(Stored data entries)
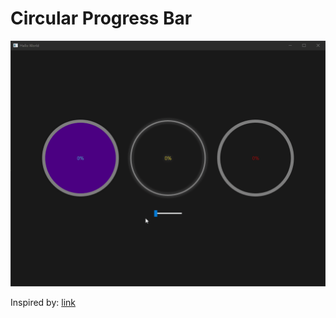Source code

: # Circular Progress Bar
![GIF not found](ProgressBar.gif)

Inspired by: [link](https://www.youtube.com/watch?v=Ve_VVD4Z4Zo)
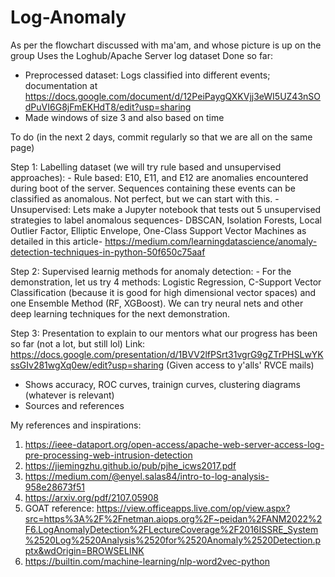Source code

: # Log-Anomaly
As per the flowchart discussed with ma'am, and whose picture is up on the group
Uses the Loghub/Apache Server log dataset
Done so far:
 - Preprocessed dataset: Logs classified into different events; documentation at https://docs.google.com/document/d/12PeiPaygQXKVjj3eWI5UZ43nSOdPuVI6G8jFmEKHdT8/edit?usp=sharing
 - Made windows of size 3 and also based on time

To do (in the next 2 days, commit regularly so that we are all on the same page)

Step 1:  Labelling dataset (we will try rule based and unsupervised approaches):
    - Rule based:  E10, E11, and E12 are anomalies encountered during boot of the server. Sequences containing these events can be classified as anomalous. Not perfect, but we can start with this.
    - Unsupervised: Lets make a Jupyter notebook that tests out  5 unsupervised strategies to label anomalous sequences- DBSCAN, Isolation Forests, Local Outlier Factor, Elliptic Envelope, One-Class         Support Vector Machines as detailed in this article- https://medium.com/learningdatascience/anomaly-detection-techniques-in-python-50f650c75aaf

Step 2: Supervised learnig methods for anomaly detection:
    - For the demonstration, let us try 4 methods: Logistic Regression, C-Support Vector Classification (because it is good for high dimensional vector spaces) and one Ensemble Method (RF, XGBoost). We can try neural nets and other deep learning techniques for the next demonstration.

Step 3: Presentation to explain to our mentors what our progress has been so far (not a lot, but still lol)
    Link: https://docs.google.com/presentation/d/1BVV2lfPSrt31vgrG9gZTrPHSLwYKssGIv281wgXq0ew/edit?usp=sharing (Given access to y'alls' RVCE mails)
  - Shows accuracy, ROC curves, trainign curves, clustering diagrams (whatever is relevant)
  - Sources and references


My references and inspirations:
1. https://ieee-dataport.org/open-access/apache-web-server-access-log-pre-processing-web-intrusion-detection
2. https://jiemingzhu.github.io/pub/pjhe_icws2017.pdf
3. https://medium.com/@enyel.salas84/intro-to-log-analysis-958e28673f51
4. https://arxiv.org/pdf/2107.05908
5. GOAT reference: https://view.officeapps.live.com/op/view.aspx?src=https%3A%2F%2Fnetman.aiops.org%2F~peidan%2FANM2022%2F6.LogAnomalyDetection%2FLectureCoverage%2F2016ISSRE_System%2520Log%2520Analysis%2520for%2520Anomaly%2520Detection.pptx&wdOrigin=BROWSELINK
6. https://builtin.com/machine-learning/nlp-word2vec-python

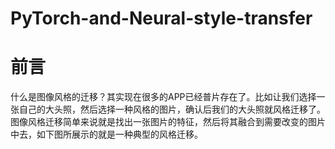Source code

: # PyTorch-and-Neural-style-transfer
# 前言
什么是图像风格的迁移？其实现在很多的APP已经普片存在了。比如让我们选择一张自己的大头照，然后选择一种风格的图片，确认后我们的大头照就风格迁移了。
图像风格迁移简单来说就是找出一张图片的特征，然后将其融合到需要改变的图片中去，如下图所展示的就是一种典型的风格迁移。

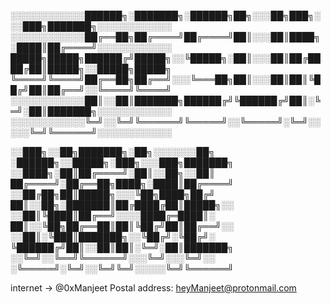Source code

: 
░░░░░░░░░░░░██████╗░███████╗░██████╗██╗░░░██╗███╗░░░███╗███████╗░░░░░░░░░░░░
░░░░░░░░░░░░██╔══██╗██╔════╝██╔════╝██║░░░██║████╗░████║██╔════╝░░░░░░░░░░░░
█████╗█████╗██████╔╝█████╗░░╚█████╗░██║░░░██║██╔████╔██║█████╗░░█████╗█████╗
╚════╝╚════╝██╔══██╗██╔══╝░░░╚═══██╗██║░░░██║██║╚██╔╝██║██╔══╝░░╚════╝╚════╝
░░░░░░░░░░░░██║░░██║███████╗██████╔╝╚██████╔╝██║░╚═╝░██║███████╗░░░░░░░░░░░░
░░░░░░░░░░░░╚═╝░░╚═╝╚══════╝╚═════╝░░╚═════╝░╚═╝░░░░░╚═╝╚══════╝░░░░░░░░░░░░

░░███╗░░██╗███████╗░██╗░░░░░░░██╗  ░██████╗░░█████╗░███╗░░░███╗███████╗
░░████╗░██║██╔════╝░██║░░██╗░░██║  ██╔════╝░██╔══██╗████╗░████║██╔════╝
░░██╔██╗██║█████╗░░░╚██╗████╗██╔╝  ██║░░██╗░███████║██╔████╔██║█████╗░░
░░██║╚████║██╔══╝░░░░████╔═████║░  ██║░░╚██╗██╔══██║██║╚██╔╝██║██╔══╝░░
░░██║░╚███║███████╗░░╚██╔╝░╚██╔╝░  ╚██████╔╝██║░░██║██║░╚═╝░██║███████╗
░░╚═╝░░╚══╝╚══════╝░░░╚═╝░░░╚═╝░░  ░╚═════╝░╚═╝░░╚═╝╚═╝░░░░░╚═╝╚══════╝


internet -> @0xManjeet
Postal address: heyManjeet@protonmail.com
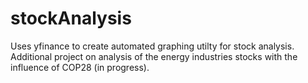 # stockAnalysis
Uses yfinance to create automated graphing utilty for stock analysis. Additional project on analysis of the energy industries stocks with the influence of COP28 (in progress).
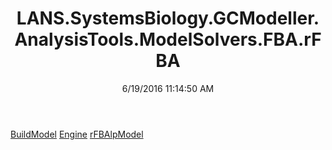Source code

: ﻿---
title: LANS.SystemsBiology.GCModeller.AnalysisTools.ModelSolvers.FBA.rFBA
date: 6/19/2016 11:14:50 AM
---

[BuildModel](T-LANS.SystemsBiology.GCModeller.AnalysisTools.ModelSolvers.FBA.rFBA.BuildModel.html)
[Engine](T-LANS.SystemsBiology.GCModeller.AnalysisTools.ModelSolvers.FBA.rFBA.Engine.html)
[rFBAlpModel](T-LANS.SystemsBiology.GCModeller.AnalysisTools.ModelSolvers.FBA.rFBA.rFBAlpModel.html)
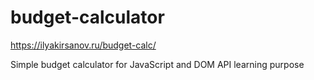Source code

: # budget-calculator

https://ilyakirsanov.ru/budget-calc/

Simple budget calculator for JavaScript and DOM API learning purpose
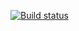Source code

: [![Build status](https://ci.appveyor.com/api/projects/status/8tlv3hxrp3kpiv2w?svg=true)](https://ci.appveyor.com/project/holllygun/classes-methods)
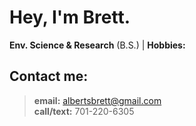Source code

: 
# Hey, I'm **Brett**.
**Env. Science & Research** (B.S.) | **Hobbies:**


## **Contact me:**
> **email:** albertsbrett@gmail.com  
  **call/text:** 701-220-6305  

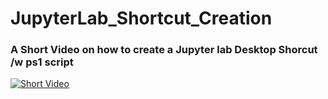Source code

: # JupyterLab_Shortcut_Creation

### A Short Video on how to create a Jupyter lab Desktop Shorcut /w ps1 script
[![Short Video](http://img.youtube.com/vi/z4rUOiE7YNY/0.jpg)](http://www.youtube.com/watch?v=z4rUOiE7YNY "How to Create a Jupyter Lab Shortcut")


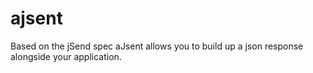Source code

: ajsent
======

Based on the jSend spec aJsent allows you to build up a json response alongside your application.
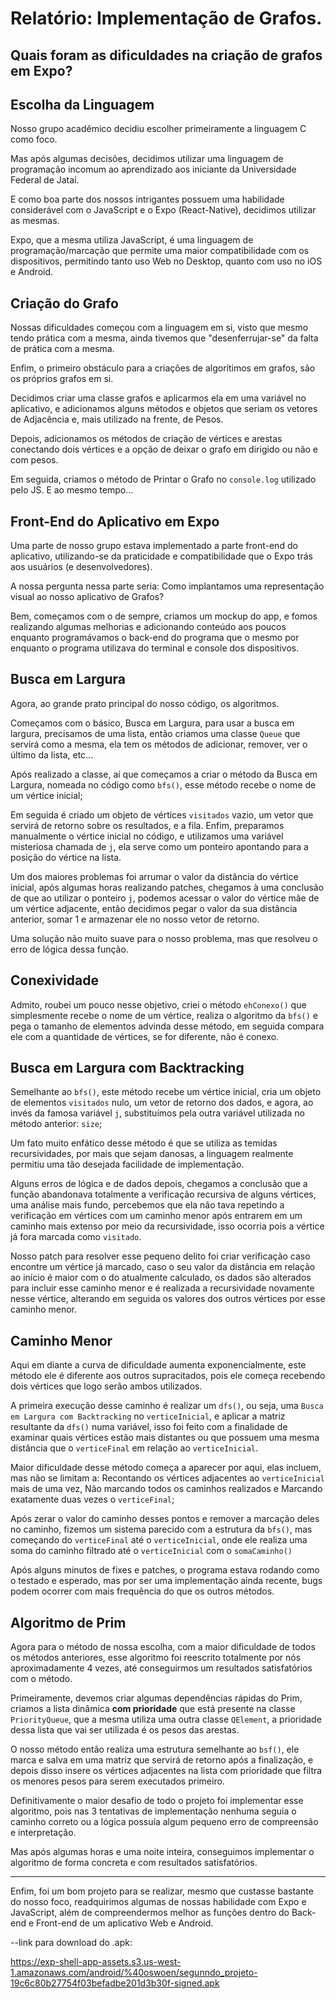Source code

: # Relatório: Implementação de Grafos.
## Quais foram as dificuldades na criação de grafos em Expo?

## Escolha da Linguagem

Nosso grupo acadêmico decidiu escolher primeiramente a linguagem C como foco.

Mas após algumas decisões, decidimos utilizar uma linguagem de programação incomum ao aprendizado aos iniciante da Universidade Federal de Jataí.

E como boa parte dos nossos intrigantes possuem uma habilidade considerável com o JavaScript e o Expo (React-Native), decidimos utilizar as mesmas.

Expo, que a mesma utiliza JavaScript, é uma linguagem de programação/marcação que permite uma maior compatibilidade com os dispositivos, permitindo tanto uso Web no Desktop, quanto com uso no iOS e Android.

## Criação do Grafo

Nossas dificuldades começou com a linguagem em si, visto que mesmo tendo prática com a mesma, ainda tivemos que "desenferrujar-se" da falta de prática com a mesma.

Enfim, o primeiro obstáculo para a criações de algorítimos em grafos, são os próprios grafos em si.

Decidimos criar uma classe grafos e aplicarmos ela em uma variável no aplicativo, e adicionamos alguns métodos e objetos que seriam os vetores de Adjacência e, mais utilizado na frente, de Pesos.

Depois, adicionamos os métodos de criação de vértices e arestas conectando dois vértices e a opção de deixar o grafo em dirigido ou não e com pesos.

Em seguida, criamos o método de Printar o Grafo no `console.log` utilizado pelo JS. E ao mesmo tempo...

## Front-End do Aplicativo em Expo

Uma parte de nosso grupo estava implementado a parte front-end do aplicativo, utilizando-se da praticidade e compatibilidade que o Expo trás aos usuários (e desenvolvedores).

A nossa pergunta nessa parte seria: Como implantamos uma representação visual ao nosso aplicativo de Grafos?

Bem, começamos com o de sempre, criamos um mockup do app, e fomos realizando algumas melhorias e adicionando conteúdo aos poucos enquanto programávamos o back-end do programa que o mesmo por enquanto o programa utilizava do terminal e console dos dispositivos.

## Busca em Largura

Agora, ao grande prato principal do nosso código, os algoritmos.

Começamos com o básico, Busca em Largura, para usar a busca em largura, precisamos de uma lista, então criamos uma classe `Queue` que servirá como a mesma, ela tem os métodos de adicionar, remover, ver o último da lista, etc...

Após realizado a classe, aí que começamos a criar o método da Busca em Largura, nomeada no código como `bfs()`, esse método recebe o nome de um vértice inicial;

Em seguida é criado um objeto de vértices `visitados` vazio, um vetor que servirá de retorno sobre os resultados, e a fila. Enfim, preparamos manualmente o vértice inicial no código, e utilizamos uma variável misteriosa chamada de `j`, ela serve como um ponteiro apontando para a posição do vértice na lista.

Um dos maiores problemas foi arrumar o valor da distância do vértice inicial, após algumas horas realizando patches, chegamos à uma conclusão de que ao utilizar o ponteiro `j`, podemos acessar o valor do vértice mãe de um vértice adjacente, então decidimos pegar o valor da sua distância anterior, somar 1 e armazenar ele no nosso vetor de retorno.

Uma solução não muito suave para o nosso problema, mas que resolveu o erro de lógica dessa função.

## Conexividade

Admito, roubei um pouco nesse objetivo, criei o método `ehConexo()` que simplesmente recebe o nome de um vértice, realiza o algoritmo da `bfs()` e pega o tamanho de elementos advinda desse método, em seguida compara ele com a quantidade de vértices, se for diferente, não é conexo.

## Busca em Largura com Backtracking

Semelhante ao `bfs()`, este método recebe um vértice inicial, cria um objeto de elementos `visitados` nulo, um vetor de retorno dos dados, e agora, ao invés da famosa variável `j`, substituímos pela outra variável utilizada no método anterior: `size`;

Um fato muito enfático desse método é que se utiliza as temidas recursividades, por mais que sejam danosas, a linguagem realmente permitiu uma tão desejada facilidade de implementação.

Alguns erros de lógica e de dados depois, chegamos a conclusão que a função abandonava totalmente a verificação recursiva de alguns vértices, uma análise mais fundo, percebemos que ela não tava repetindo a verificação em vértices com um caminho menor após entrarem em um caminho mais extenso por meio da recursividade, isso ocorria pois a vértice já fora marcada como `visitado`.

Nosso patch para resolver esse pequeno delito foi criar verificação caso encontre um vértice já marcado, caso o seu valor da distância em relação ao início é maior com o do atualmente calculado, os dados são alterados para incluir esse caminho menor e é realizada a recursividade novamente nesse vértice, alterando em seguida os valores dos outros vértices por esse caminho menor.

## Caminho Menor

Aqui em diante a curva de dificuldade aumenta exponencialmente, este método ele é diferente aos outros supracitados, pois ele começa recebendo dois vértices que logo serão ambos utilizados.

A primeira execução desse caminho é realizar um `dfs()`, ou seja, uma `Busca em Largura com Backtracking` no `verticeInicial`, e aplicar a matriz resultante da `dfs()` numa variável, isso foi feito com a finalidade de examinar quais vértices estão mais distantes ou que possuem uma mesma distância que o `verticeFinal` em relação ao `verticeInicial`.

Maior dificuldade desse método começa a aparecer por aqui, elas incluem, mas não se limitam a: Recontando os vértices adjacentes ao `verticeInicial` mais de uma vez, Não marcando todos os caminhos realizados e Marcando exatamente duas vezes o `verticeFinal`;

Após zerar o valor do caminho desses pontos e remover a marcação deles no caminho, fizemos um sistema parecido com a estrutura da `bfs()`, mas começando do `verticeFinal` até o `verticeInicial`, onde ele realiza uma soma do caminho filtrado até o `verticeInicial` com o `somaCaminho()`

Após alguns minutos de fixes e patches, o programa estava rodando como o testado e esperado, mas por ser uma implementação ainda recente, bugs podem ocorrer com mais frequência do que os outros métodos.

## Algoritmo de Prim

Agora para o método de nossa escolha, com a maior dificuldade de todos os métodos anteriores, esse algoritmo foi reescrito totalmente por nós aproximadamente 4 vezes, até conseguirmos um resultados satisfatórios com o método.

Primeiramente, devemos criar algumas dependências rápidas do Prim, criamos a lista dinâmica **com prioridade** que está presente na classe `PriorityQueue`, que a mesma utiliza uma outra classe `QElement`, a prioridade dessa lista que vai ser utilizada é os pesos das arestas.

O nosso método então realiza uma estrutura semelhante ao `bsf()`, ele marca e salva em uma matriz que servirá de retorno após a finalização, e depois disso insere os vértices adjacentes na lista com prioridade que filtra os menores pesos para serem executados primeiro.

Definitivamente o maior desafio de todo o projeto foi implementar esse algoritmo, pois nas 3 tentativas de implementação nenhuma seguia o caminho correto ou a lógica possuía algum pequeno erro de compreensão e interpretação.

Mas após algumas horas e uma noite inteira, conseguimos implementar o algoritmo de forma concreta e com resultados satisfatórios.

---

Enfim, foi um bom projeto para se realizar, mesmo que custasse bastante do nosso foco, readquirimos algumas de nossas habilidade com Expo e JavaScript, além de compreendermos melhor as funções dentro do Back-end e Front-end de um aplicativo Web e Android.


--link para download do .apk:

https://exp-shell-app-assets.s3.us-west-1.amazonaws.com/android/%40oswoen/segunndo_projeto-19c6c80b27754f03befadbe201d3b30f-signed.apk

• **Brief**
If a line in the records contains the string "nesse", copy it out.

• **Written response**
Admito, roubei um pouco nesse objetivo, criei o método `ehConexo()` que simplesmente recebe o nome de um vértice, realiza o algoritmo da `bfs()` e pega o tamanho de elementos advinda desse método, em seguida compara ele com a quantidade de vértices, se for diferente, não é conexo.
Nosso patch para resolver esse pequeno delito foi criar verificação caso encontre um vértice já marcado, caso o seu valor da distância em relação ao início é maior com o do atualmente calculado, os dados são alterados para incluir esse caminho menor e é realizada a recursividade novamente nesse vértice, alterando em seguida os valores dos outros vértices por esse caminho menor.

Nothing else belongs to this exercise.